Saved entries
──────────────────────────────
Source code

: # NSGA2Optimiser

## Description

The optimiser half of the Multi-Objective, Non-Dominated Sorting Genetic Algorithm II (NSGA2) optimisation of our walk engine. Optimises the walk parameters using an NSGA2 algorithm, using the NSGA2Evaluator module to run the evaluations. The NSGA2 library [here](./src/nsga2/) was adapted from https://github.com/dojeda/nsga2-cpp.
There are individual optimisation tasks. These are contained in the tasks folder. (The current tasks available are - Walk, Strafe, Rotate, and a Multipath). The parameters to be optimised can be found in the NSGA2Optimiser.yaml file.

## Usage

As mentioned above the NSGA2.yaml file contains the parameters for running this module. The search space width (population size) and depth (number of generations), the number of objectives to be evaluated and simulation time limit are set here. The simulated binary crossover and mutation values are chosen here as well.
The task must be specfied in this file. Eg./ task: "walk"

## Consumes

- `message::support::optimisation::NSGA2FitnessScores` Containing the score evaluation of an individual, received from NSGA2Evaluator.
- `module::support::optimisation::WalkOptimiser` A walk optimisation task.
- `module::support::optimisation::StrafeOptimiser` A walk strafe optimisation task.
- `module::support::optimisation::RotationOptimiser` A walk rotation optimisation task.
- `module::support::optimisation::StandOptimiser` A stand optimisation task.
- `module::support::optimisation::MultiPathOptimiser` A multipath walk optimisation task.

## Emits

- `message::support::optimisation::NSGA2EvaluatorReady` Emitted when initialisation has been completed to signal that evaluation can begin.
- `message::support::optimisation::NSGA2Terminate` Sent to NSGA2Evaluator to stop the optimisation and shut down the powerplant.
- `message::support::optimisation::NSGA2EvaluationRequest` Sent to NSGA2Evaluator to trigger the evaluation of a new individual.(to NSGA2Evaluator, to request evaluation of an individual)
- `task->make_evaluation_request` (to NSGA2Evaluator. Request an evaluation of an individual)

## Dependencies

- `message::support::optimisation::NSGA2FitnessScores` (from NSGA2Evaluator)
──────────────────────────────
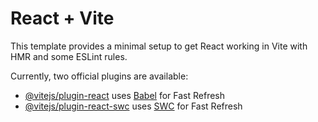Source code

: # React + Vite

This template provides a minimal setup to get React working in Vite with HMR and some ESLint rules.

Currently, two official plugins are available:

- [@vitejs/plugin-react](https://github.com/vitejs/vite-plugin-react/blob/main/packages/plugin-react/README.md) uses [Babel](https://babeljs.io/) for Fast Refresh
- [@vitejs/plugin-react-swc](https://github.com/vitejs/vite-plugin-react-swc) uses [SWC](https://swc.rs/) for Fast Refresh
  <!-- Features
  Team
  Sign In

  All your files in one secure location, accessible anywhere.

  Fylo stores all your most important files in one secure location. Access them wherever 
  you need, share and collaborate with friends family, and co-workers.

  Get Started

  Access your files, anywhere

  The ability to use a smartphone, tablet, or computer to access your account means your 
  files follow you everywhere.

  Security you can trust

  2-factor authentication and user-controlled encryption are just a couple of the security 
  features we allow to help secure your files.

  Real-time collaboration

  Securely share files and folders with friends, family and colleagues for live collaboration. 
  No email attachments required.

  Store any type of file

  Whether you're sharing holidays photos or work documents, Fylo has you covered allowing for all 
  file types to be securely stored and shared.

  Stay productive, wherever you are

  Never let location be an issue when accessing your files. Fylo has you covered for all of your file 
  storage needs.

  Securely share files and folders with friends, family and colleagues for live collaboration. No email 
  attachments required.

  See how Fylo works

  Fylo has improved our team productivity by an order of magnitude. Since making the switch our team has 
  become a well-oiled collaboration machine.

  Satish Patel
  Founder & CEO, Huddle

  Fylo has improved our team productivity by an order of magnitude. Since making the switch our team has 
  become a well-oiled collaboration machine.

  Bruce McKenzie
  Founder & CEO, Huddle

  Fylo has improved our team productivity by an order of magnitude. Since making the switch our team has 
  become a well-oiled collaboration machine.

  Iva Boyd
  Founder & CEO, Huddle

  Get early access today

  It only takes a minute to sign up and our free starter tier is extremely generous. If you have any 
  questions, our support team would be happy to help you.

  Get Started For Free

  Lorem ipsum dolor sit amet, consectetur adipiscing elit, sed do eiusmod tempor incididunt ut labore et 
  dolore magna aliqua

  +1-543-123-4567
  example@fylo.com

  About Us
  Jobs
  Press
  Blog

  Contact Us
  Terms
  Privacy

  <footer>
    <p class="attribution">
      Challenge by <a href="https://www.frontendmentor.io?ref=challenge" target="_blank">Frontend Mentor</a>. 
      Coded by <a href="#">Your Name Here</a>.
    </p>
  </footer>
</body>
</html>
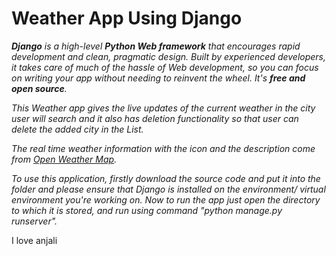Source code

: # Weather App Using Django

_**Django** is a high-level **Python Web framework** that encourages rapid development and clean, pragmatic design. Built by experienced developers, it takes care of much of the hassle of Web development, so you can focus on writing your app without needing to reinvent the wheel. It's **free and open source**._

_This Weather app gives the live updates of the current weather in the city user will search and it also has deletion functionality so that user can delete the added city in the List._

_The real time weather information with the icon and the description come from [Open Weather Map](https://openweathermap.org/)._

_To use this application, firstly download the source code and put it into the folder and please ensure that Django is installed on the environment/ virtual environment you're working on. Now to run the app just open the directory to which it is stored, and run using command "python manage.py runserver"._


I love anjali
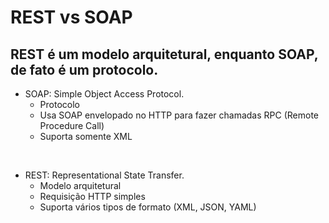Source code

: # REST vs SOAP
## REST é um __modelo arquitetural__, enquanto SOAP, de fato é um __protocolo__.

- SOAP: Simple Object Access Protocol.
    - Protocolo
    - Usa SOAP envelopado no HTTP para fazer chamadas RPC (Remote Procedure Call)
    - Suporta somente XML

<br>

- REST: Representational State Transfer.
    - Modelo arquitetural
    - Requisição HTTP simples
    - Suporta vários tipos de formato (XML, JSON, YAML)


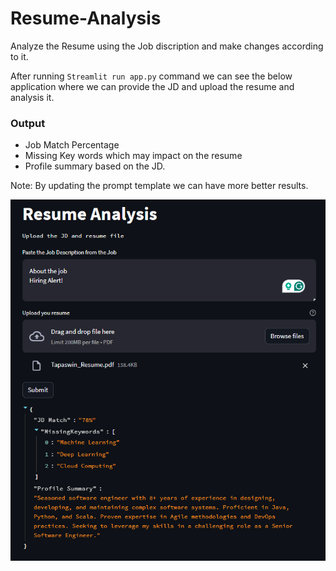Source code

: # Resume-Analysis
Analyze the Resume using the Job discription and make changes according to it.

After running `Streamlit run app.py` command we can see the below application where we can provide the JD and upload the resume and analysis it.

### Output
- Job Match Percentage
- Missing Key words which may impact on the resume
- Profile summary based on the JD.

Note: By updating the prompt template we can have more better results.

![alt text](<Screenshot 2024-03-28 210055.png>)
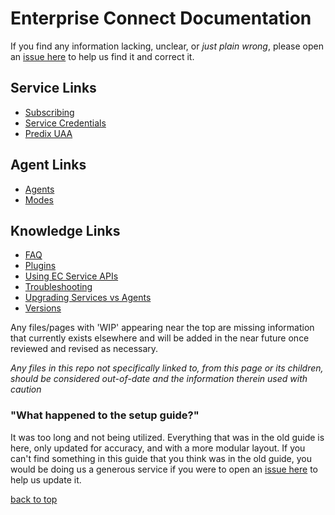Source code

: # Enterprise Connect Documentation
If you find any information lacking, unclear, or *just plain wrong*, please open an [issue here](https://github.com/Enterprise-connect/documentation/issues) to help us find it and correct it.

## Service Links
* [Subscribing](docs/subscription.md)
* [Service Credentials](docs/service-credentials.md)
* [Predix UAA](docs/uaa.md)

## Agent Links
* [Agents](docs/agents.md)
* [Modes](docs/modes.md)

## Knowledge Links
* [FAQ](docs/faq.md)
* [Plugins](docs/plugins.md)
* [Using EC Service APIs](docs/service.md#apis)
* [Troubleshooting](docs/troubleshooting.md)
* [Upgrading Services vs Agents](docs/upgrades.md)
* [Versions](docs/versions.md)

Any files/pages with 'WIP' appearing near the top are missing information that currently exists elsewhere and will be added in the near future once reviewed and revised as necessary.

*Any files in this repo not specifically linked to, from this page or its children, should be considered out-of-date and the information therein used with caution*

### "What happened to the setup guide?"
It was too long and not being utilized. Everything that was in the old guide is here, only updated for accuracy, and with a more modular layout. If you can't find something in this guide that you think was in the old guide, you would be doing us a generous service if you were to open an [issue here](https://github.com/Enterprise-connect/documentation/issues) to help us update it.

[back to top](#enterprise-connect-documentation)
──────────────────────────────
*What is required*
For each line in the data above that contains the string "information", extract the line.

*Solution*
_The real time weather information with the icon and the description come from [Open Weather Map](https://openweathermap.org/)._
If you find any information lacking, unclear, or *just plain wrong*, please open an [issue here](https://github.com/Enterprise-connect/documentation/issues) to help us find it and correct it.
Any files/pages with 'WIP' appearing near the top are missing information that currently exists elsewhere and will be added in the near future once reviewed and revised as necessary.
*Any files in this repo not specifically linked to, from this page or its children, should be considered out-of-date and the information therein used with caution*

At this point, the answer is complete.